Driemaal piano solo II

Various
Red Hook Records / Discus / Intakt
Amina Claudine Myers / Stephen Grew / Alexander Hawkins
Foto © Annie Boedt
Amina Claudine Myers – Solace Of The Mind
Red Hook Records
Zes decennia lang reeds verwerkt Amina Claudine Myers in haar muziek invloeden die reiken van musiceren in kerkgemeenschappen tot de verrijkende ontmoetingen en samenwerkingen die ze had met onder meer Gene Ammons, Muhal Richard Abrams, Henry Threadgill en het hele collectief rond AACM.
Op ‘Solace Of The Mind’ dompelt de pianiste de luisteraar veertig minuten onder in de traditie van blues maar dan op een heel minimalistische wijze. Opener ‘African Blues’ maakt de titel helemaal waar. Van hieruit mediteert ze verder achter de piano om tot een transcendent eindresultaat te komen. Voor ‘Ode To My Ancestors’ neemt ze plaats achter een Hammond B3 en declameert ze parlando een korte tekst. ‘Voices’ laat ze zelfs lichtjes overhellen naar kamermuziek.
Overweldigend door de eenvoud.
Stephen Grew – Fire
Discus
Een heel andere invalshoek dan ‘Solace Of The Mind’, het solo-album van Amina Claudine Myers, maar luister naar het laatste nummer van Myers haar cd (‘Beneath The Sun’) en de openingstrack van ‘Fire’ en de twee vloeien naadloos in elkaar over.

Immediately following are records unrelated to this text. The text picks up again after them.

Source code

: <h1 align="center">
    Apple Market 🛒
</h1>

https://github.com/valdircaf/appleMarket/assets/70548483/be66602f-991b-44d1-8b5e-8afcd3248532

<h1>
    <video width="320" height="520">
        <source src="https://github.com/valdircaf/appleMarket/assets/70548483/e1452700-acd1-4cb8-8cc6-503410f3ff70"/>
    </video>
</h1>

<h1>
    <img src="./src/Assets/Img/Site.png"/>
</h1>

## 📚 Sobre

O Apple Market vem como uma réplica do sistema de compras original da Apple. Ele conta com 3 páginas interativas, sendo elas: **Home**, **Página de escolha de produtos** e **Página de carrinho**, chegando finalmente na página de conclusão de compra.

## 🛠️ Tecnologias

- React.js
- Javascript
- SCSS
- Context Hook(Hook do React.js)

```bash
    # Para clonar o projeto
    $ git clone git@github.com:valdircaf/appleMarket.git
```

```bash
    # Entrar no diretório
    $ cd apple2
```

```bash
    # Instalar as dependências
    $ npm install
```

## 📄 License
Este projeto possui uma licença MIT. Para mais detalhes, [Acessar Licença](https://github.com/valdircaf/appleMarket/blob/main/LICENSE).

Van hieruit bewandelt Stephen Grew weliswaar verschillende paden maar bijwijlen even summier. Drie improvisatiestukken van respectievelijk zeventien, dertien en vijfentwintig minuten (Fire 1’, ‘Fire 2’, ‘Fire 3’) gespeeld op een Steinway D. Kristalheldere noten volgen donkere sfeerzettingen op. Door een vederlicht toucher af te wisselen met wat meer percussieve punctuaties zorgt Grew voor een opmerkelijk reliëf in zijn uitvoering.
In de hoestekst licht de pianist een aantal belangrijke opnamedetails toe waaronder het gebruik van bepaalde microtechnieken.
Alexander Hawkins – Song Unconditional
Intakt
De kunst van comprimeren in dertien kortverhalen is zowat de opdracht die de Britse pianist Alexander Hawkins zichzelf gaf.
Solo achter zijn piano assimileert hij hier de lessen die hij trok uit zijn studie van artiesten verbonden aan de AACM. Hij maakt gebruik van heel veel stiltepassages en stelt die in contrast met repetitieve clusters en percussieve kanttekeningen. Een spanningsboog als in een spannend boek waarbij je telkens een pagina omdraait vol verwachting om het vervolg te kennen.
Dualiteit alom, van uitbundig tot introspectief, maar tevens minutieus gecontroleerde vrijheid. Zelf citeert Hawkins graag onder andere Cecil Taylor, Craig Taborn, Geri Allen en Ligeti als dankbare voorbeelden. Volkomen terecht.